WHAT YOU WILL DO :: Your response should be every line from the entries that includes the string "Encryption".

PROVIDED ENTRIES ::

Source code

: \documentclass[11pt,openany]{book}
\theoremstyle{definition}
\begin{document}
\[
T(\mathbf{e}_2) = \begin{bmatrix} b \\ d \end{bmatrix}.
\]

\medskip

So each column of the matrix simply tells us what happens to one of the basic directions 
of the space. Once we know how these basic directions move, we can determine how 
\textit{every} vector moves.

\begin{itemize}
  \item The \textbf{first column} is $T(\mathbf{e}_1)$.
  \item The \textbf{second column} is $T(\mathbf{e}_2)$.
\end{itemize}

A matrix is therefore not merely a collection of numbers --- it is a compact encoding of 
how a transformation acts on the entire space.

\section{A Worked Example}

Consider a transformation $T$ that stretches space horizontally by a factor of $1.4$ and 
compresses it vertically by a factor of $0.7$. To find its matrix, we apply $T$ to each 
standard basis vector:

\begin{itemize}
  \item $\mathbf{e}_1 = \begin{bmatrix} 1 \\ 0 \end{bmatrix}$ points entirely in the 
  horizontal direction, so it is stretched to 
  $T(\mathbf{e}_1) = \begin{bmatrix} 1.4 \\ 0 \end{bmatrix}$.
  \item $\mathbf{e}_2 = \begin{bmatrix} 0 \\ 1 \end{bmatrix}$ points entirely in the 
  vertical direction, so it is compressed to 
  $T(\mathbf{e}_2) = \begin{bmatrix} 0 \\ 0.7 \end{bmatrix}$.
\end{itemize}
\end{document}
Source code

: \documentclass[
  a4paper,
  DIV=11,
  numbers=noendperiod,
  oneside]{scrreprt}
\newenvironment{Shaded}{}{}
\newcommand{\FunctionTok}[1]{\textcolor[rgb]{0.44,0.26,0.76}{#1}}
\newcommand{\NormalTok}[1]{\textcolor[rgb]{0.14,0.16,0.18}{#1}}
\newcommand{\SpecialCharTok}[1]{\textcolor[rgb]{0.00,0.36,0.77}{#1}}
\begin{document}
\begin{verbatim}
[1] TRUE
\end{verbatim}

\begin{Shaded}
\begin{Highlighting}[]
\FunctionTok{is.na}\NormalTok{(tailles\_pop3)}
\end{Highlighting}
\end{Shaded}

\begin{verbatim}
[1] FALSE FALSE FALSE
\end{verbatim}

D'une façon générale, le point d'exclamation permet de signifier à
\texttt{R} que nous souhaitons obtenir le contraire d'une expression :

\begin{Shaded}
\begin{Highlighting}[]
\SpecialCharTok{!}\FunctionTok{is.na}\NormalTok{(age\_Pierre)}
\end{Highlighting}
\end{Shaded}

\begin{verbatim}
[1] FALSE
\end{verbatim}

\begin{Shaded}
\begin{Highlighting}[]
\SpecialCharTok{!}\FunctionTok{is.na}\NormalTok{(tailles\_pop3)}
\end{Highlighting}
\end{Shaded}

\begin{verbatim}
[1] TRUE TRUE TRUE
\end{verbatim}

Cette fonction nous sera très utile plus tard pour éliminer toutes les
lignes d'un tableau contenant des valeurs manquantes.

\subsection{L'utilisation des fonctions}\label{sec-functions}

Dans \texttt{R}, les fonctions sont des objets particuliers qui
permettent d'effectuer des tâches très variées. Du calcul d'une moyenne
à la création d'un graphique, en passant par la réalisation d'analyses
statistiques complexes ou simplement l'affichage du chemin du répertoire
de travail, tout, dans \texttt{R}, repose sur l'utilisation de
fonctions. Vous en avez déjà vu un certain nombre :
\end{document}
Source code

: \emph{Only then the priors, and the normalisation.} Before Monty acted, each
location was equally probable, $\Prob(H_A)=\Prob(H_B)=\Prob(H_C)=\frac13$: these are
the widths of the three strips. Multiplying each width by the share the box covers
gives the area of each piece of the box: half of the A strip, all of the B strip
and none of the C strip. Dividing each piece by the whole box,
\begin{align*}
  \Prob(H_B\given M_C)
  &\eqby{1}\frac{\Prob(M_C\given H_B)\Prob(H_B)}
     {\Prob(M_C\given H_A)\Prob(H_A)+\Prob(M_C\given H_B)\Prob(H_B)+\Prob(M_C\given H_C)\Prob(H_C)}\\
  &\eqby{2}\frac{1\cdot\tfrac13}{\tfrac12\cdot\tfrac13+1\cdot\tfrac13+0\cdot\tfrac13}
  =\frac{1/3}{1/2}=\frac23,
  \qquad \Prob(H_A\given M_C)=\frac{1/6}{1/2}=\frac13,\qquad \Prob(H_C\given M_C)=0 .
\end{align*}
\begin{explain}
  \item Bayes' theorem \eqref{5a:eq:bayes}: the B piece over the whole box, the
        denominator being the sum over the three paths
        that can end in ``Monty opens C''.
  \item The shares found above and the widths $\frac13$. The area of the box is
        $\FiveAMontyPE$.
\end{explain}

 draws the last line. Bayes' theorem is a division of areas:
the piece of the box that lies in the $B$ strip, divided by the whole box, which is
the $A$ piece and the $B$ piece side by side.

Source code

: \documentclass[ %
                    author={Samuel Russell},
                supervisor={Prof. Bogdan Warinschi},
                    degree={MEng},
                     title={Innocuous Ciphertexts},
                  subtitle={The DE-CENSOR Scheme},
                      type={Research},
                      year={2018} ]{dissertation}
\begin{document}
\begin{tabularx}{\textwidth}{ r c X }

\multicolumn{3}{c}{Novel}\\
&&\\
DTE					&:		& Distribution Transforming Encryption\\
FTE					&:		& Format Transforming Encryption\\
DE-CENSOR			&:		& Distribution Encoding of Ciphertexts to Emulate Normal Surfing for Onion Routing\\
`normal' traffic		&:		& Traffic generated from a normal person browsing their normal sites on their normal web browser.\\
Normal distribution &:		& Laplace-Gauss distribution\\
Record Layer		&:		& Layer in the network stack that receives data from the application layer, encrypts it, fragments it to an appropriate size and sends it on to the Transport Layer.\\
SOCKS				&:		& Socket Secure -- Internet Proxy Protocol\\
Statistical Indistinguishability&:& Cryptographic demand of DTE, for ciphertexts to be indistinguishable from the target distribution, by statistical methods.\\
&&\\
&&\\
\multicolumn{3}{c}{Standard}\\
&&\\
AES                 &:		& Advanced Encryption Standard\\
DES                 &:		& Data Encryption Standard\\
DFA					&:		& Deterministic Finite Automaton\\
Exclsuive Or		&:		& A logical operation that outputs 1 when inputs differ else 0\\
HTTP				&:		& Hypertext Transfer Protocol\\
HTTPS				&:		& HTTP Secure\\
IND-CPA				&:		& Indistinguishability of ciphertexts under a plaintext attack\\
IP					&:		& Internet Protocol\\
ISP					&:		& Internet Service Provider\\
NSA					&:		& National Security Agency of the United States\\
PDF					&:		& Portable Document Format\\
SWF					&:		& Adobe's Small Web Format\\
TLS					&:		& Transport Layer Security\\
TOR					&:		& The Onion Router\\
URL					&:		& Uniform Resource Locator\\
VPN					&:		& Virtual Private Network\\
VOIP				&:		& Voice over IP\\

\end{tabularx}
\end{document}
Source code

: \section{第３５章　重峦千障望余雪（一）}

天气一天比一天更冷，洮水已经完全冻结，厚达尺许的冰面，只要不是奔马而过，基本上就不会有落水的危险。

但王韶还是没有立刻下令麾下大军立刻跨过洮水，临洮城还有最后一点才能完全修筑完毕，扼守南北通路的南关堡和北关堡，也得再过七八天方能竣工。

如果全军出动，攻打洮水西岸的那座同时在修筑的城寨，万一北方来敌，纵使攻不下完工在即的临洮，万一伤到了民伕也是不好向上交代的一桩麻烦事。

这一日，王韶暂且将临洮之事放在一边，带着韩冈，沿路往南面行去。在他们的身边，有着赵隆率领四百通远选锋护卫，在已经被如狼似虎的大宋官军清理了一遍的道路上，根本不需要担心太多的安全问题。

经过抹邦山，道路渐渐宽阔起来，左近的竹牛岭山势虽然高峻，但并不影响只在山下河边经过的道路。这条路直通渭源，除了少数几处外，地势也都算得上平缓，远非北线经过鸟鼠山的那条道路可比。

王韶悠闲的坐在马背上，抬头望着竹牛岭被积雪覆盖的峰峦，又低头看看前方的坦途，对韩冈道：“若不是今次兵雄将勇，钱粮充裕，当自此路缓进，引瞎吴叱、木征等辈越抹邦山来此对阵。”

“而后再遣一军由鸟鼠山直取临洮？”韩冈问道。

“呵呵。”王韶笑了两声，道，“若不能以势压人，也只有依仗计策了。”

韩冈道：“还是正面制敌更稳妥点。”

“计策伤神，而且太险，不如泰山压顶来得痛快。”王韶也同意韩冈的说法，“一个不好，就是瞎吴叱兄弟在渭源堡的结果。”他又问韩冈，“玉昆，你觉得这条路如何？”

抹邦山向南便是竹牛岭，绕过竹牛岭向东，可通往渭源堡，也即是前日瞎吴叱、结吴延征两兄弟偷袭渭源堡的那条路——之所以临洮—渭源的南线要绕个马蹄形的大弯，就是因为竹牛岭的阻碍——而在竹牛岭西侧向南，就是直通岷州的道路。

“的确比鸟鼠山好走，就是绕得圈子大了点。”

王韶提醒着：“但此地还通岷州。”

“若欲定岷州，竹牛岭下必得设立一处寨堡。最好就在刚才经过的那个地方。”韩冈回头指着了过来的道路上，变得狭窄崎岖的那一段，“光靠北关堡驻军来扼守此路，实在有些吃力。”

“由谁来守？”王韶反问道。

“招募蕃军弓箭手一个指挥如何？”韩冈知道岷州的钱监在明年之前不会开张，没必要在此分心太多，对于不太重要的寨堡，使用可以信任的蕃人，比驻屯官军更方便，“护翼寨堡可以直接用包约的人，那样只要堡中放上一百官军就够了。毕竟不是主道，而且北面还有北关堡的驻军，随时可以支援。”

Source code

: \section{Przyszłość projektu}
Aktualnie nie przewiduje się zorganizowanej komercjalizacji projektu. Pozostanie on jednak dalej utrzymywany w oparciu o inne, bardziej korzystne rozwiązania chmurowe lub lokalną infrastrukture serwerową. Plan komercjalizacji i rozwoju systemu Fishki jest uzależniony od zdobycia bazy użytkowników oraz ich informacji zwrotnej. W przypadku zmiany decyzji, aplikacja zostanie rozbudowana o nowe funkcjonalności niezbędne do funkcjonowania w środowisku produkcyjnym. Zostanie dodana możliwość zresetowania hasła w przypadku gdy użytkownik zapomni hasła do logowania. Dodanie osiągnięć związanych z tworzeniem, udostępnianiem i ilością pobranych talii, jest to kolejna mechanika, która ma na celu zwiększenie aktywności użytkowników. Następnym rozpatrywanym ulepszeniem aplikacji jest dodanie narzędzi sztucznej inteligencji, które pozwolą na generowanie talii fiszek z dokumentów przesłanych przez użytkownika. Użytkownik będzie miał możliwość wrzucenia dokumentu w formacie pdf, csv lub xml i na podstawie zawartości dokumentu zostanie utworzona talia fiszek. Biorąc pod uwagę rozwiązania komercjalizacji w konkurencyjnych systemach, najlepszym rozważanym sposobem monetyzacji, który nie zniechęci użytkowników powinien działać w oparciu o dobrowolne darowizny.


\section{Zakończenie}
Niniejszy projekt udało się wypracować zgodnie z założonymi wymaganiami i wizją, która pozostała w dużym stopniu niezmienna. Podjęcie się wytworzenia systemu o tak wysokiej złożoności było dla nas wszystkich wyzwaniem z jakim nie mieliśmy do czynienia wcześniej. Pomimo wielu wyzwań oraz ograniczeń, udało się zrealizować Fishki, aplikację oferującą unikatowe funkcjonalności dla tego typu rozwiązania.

SOLUTION ::
DTE					&:		& Distribution Transforming Encryption\\
FTE					&:		& Format Transforming Encryption\\
AES                 &:		& Advanced Encryption Standard\\
DES                 &:		& Data Encryption Standard\\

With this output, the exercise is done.